Правда, я осмотрел еще древние челны викингов, вырытые из курганов. Они превосходно сохранились и очень красивы. Норвежцы чуть ли не молятся на них. Я далеко не моряк, для меня даже поездка через Ла-Манш — незаурядное приключение. Но, глядя на эти черные, хищные, великолепно изогнутые челны без единой железной заклепки, я где-то в самой глубине своей сухопутной души почувствовал, что мореплавание все-таки, в сущности, мужское дело — даже более мужское, чем политика или попытки перестроить мир. Сесть в эту черную, дерзновенную осебергскую скорлупку[413] и пуститься в море, во мрак и туман... Смотри, девушка, какие смельчаки мы, мужчины! Да, я зашел посмотреть и поклониться им; но что они по сравнению с «Фрамом»!

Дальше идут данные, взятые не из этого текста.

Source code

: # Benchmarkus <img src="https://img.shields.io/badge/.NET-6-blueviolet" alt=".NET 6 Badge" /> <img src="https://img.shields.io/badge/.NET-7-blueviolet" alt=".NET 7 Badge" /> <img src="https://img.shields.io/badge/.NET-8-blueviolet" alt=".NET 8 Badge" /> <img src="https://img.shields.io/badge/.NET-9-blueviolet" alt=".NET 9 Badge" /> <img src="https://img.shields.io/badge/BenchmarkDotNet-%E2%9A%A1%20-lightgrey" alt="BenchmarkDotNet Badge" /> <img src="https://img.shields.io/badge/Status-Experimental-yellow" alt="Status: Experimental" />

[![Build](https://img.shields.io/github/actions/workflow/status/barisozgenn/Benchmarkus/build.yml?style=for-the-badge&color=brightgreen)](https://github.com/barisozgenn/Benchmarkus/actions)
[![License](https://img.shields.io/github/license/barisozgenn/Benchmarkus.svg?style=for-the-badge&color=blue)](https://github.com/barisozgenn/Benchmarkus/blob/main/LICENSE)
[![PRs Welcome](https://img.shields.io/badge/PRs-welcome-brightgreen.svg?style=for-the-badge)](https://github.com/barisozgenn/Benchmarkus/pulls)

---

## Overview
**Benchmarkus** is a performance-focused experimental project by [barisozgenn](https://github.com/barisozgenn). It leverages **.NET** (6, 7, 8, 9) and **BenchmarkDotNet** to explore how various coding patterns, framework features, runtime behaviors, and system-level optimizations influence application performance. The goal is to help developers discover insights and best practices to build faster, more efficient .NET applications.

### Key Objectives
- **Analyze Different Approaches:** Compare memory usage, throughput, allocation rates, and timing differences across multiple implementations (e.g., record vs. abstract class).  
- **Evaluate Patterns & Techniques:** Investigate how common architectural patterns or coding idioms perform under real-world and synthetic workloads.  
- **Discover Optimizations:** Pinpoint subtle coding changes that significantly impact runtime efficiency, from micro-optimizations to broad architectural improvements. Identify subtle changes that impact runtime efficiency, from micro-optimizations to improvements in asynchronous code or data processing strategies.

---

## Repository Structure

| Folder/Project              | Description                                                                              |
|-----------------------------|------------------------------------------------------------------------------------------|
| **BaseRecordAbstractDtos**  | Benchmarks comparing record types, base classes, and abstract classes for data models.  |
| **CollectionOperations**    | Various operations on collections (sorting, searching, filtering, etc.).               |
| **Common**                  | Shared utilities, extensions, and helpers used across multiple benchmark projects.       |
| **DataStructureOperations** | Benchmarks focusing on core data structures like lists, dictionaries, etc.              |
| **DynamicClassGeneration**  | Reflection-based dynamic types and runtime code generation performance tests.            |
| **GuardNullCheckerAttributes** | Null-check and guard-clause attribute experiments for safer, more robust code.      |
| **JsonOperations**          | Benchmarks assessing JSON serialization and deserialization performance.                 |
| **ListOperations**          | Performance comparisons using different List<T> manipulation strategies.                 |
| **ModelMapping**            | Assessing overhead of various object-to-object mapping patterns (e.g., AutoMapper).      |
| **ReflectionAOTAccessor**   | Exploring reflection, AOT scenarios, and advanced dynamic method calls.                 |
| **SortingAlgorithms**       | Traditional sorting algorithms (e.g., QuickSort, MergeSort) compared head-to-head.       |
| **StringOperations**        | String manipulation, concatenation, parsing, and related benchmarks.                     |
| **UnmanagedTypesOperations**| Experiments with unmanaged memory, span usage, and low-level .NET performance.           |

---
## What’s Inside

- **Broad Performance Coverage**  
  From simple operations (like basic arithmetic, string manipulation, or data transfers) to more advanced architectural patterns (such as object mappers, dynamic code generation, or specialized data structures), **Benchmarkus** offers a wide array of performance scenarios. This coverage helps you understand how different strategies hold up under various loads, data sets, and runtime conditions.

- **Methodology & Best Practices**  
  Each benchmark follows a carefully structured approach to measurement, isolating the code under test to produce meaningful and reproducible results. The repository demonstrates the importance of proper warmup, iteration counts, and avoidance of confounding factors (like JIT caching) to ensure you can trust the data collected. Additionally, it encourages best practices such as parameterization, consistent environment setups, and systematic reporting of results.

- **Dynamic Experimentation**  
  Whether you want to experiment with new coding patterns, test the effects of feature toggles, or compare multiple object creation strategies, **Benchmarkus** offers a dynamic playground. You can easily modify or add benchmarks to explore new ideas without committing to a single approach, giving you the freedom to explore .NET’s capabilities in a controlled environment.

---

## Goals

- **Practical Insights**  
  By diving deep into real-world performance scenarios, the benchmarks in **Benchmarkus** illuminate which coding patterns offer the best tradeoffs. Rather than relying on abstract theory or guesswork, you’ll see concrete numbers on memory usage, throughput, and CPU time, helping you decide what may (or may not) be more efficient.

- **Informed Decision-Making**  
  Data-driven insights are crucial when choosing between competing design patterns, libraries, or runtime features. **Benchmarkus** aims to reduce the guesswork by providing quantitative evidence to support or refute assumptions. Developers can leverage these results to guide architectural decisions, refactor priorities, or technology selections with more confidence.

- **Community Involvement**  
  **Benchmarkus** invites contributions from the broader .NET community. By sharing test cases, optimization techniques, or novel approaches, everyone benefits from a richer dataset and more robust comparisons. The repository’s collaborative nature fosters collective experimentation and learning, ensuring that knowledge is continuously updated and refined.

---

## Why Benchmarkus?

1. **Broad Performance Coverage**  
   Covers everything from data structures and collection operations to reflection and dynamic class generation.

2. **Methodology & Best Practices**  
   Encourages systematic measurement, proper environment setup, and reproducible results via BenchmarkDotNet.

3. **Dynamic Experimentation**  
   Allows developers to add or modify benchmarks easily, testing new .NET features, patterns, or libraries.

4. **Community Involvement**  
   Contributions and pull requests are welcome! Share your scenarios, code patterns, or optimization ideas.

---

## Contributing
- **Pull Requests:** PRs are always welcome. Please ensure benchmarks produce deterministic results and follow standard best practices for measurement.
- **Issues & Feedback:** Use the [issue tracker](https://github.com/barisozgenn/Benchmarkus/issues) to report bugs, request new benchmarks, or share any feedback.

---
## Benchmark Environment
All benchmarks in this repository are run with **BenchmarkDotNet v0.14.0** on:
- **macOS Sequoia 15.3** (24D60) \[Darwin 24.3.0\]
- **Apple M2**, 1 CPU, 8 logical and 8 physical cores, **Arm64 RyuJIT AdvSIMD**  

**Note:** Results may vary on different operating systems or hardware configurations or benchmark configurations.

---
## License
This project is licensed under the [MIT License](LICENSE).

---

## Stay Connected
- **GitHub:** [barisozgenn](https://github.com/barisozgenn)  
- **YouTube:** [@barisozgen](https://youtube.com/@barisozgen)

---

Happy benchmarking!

Кто бы сказал, что это прославленный корабль! Такое обычное, небольшое судно, — правда, из прочного дерева, и широкие борта его укреплены балками и бревнами. Камбуз — просто коробочка, машинное отделение — курам на смех, трапы и двери такие низкие и узкие, что лоб расшибешь. Вот каютка, как для ребенка, и на ней надпись: «Свердруп»[414]; и другая, с койкой, где не смог бы вытянуться даже наш Франя Шрамек, а над дверью надпись — «Нансен». И третья каюта, еще поменьше — «Амундсен». В каждой из этих дощатых каморок висит на крючке меховая доха с капюшоном и сапоги из тюленьей кожи; здесь грустно и пахнет нафталином. Вот секстант, бинокль и еще какие-то навигационные приборы — ими пользовались Нансен, Свердруп и Амундсен. Вот зубоврачебные щипцы, хирургические ножницы, скальпели, бинты, маленькая аптечка — и больше ничего. Да, вот так встреча! Опять я почувствовал себя дома, на родине, в дни своего детства. Помнишь, как мы играли в Нансена и Свердрупа? Помнишь, как ты зимовал с «Фрамом»?